WORK TO BE COMPLETED.
Only a number is wanted here: how many lines in the entries below contain the word "center".

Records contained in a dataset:
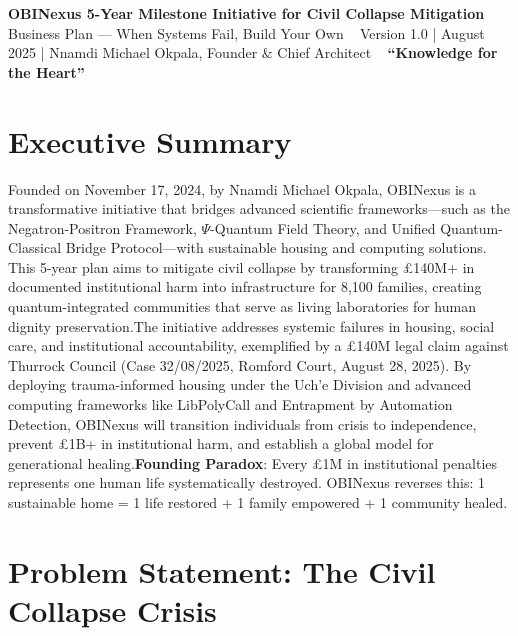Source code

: \documentclass[12pt]{article}\usepackage[a4paper,margin=1in]{geometry}
\begin{document}
\begin{center}
    {\LARGE \textbf{OBINexus 5-Year Milestone Initiative for Civil Collapse Mitigation}} \
    \vspace{0.5em}
    {\large Business Plan --- When Systems Fail, Build Your Own} \
    \vspace{0.5em}
    {\large Version 1.0 | August 2025 | Nnamdi Michael Okpala, Founder & Chief Architect} \
    \vspace{1em}
    {\textbf{``Knowledge for the Heart''}} \
\end{center}\section*{Executive Summary}
Founded on November 17, 2024, by Nnamdi Michael Okpala, OBINexus is a transformative initiative that bridges advanced scientific frameworks—such as the Negatron-Positron Framework, $\Psi$-Quantum Field Theory, and Unified Quantum-Classical Bridge Protocol—with sustainable housing and computing solutions. This 5-year plan aims to mitigate civil collapse by transforming £140M+ in documented institutional harm into infrastructure for 8,100 families, creating quantum-integrated communities that serve as living laboratories for human dignity preservation.The initiative addresses systemic failures in housing, social care, and institutional accountability, exemplified by a £140M legal claim against Thurrock Council (Case 32/08/2025, Romford Court, August 28, 2025). By deploying trauma-informed housing under the Uch'e Division and advanced computing frameworks like LibPolyCall and Entrapment by Automation Detection, OBINexus will transition individuals from crisis to independence, prevent £1B+ in institutional harm, and establish a global model for generational healing.\textbf{Founding Paradox}: Every £1M in institutional penalties represents one human life systematically destroyed. OBINexus reverses this: 1 sustainable home = 1 life restored + 1 family empowered + 1 community healed.\section*{Problem Statement: The Civil Collapse Crisis}
\end{document}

OUTPUT BELOW.
2